SERVENTUÁRIOS: PA-RA-NÁ PA-RA-NÁ PA-RA-NÁ
- plim - Eis que sai do apartamento, debaixo de safanões, o Raptor. Visivelmente atordoado, grita.
RAPTOR: LIGA AMADORA DE BOLICHE! EU TE AMO! LIGA AMADORA DE BOLIIIIIIIIICHE!
- plim - O Raptor, doravante Homicida, é jogado dentro de um camburão. A Vítima, doravante Pluft, o Fantasminha, observa seu corpo inerte sendo carregado feito um saco de batatas.
PLUFT, O FANTASMINHA: Eis que minha história termina aqui, de maneira trágica, cuja única vítima não é outra senão eu mesma. Vamos ouvir as justificativas do Comandante de Polícia para suas trapalhadas, já que o Governador Consistente escafedeu-se para a Suíça, para vender banana a quilo!
COMANDANTE DE POLÍCIA: Ouvimos um tiro e tentamos uma discreta invasão.

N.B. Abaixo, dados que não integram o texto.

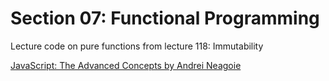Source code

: # Section 07: Functional Programming
Lecture code on pure functions from lecture 118: Immutability

[JavaScript: The Advanced Concepts by Andrei Neagoie](https://www.udemy.com/course/advanced-javascript-concepts/)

Infelizmente, o PT e a CUT estiveram aqui e nos afanaram o grampo que íamos usar para abrir a porta! Ah, não fosse isso!
CIRCO MIDIÁTICO: É TUDO QUE PRECISAMOS OUVIR! UMA FRASE SEM SENTIDO, MAS COM APELO REACIONÁRIO! A ELA NOS APEGAREMOS ATÉ QUE A ÚLTIMA ESTRELA CAIA!
LOGORRÉICA, solando: ATÉ QUE A ÚLTIMA ESTRELA CAAAAIAAAA!
CORO torce o nariz, mas acompanha mesmo assim: Ohhhhhhhhh!
Ohhhhhhhhh!
PLUFT, O FANTASMINHA: AI DE MIM! Eis que me encontro em companhia de San Gennaro: um coma andante, vítima de um Comandante e do corno dantes! AI DE MIM! Qual é a moral da história? O blefe foi alto e a experiência pouca. E, como se sabe, a jogatina é proibida no Brasil.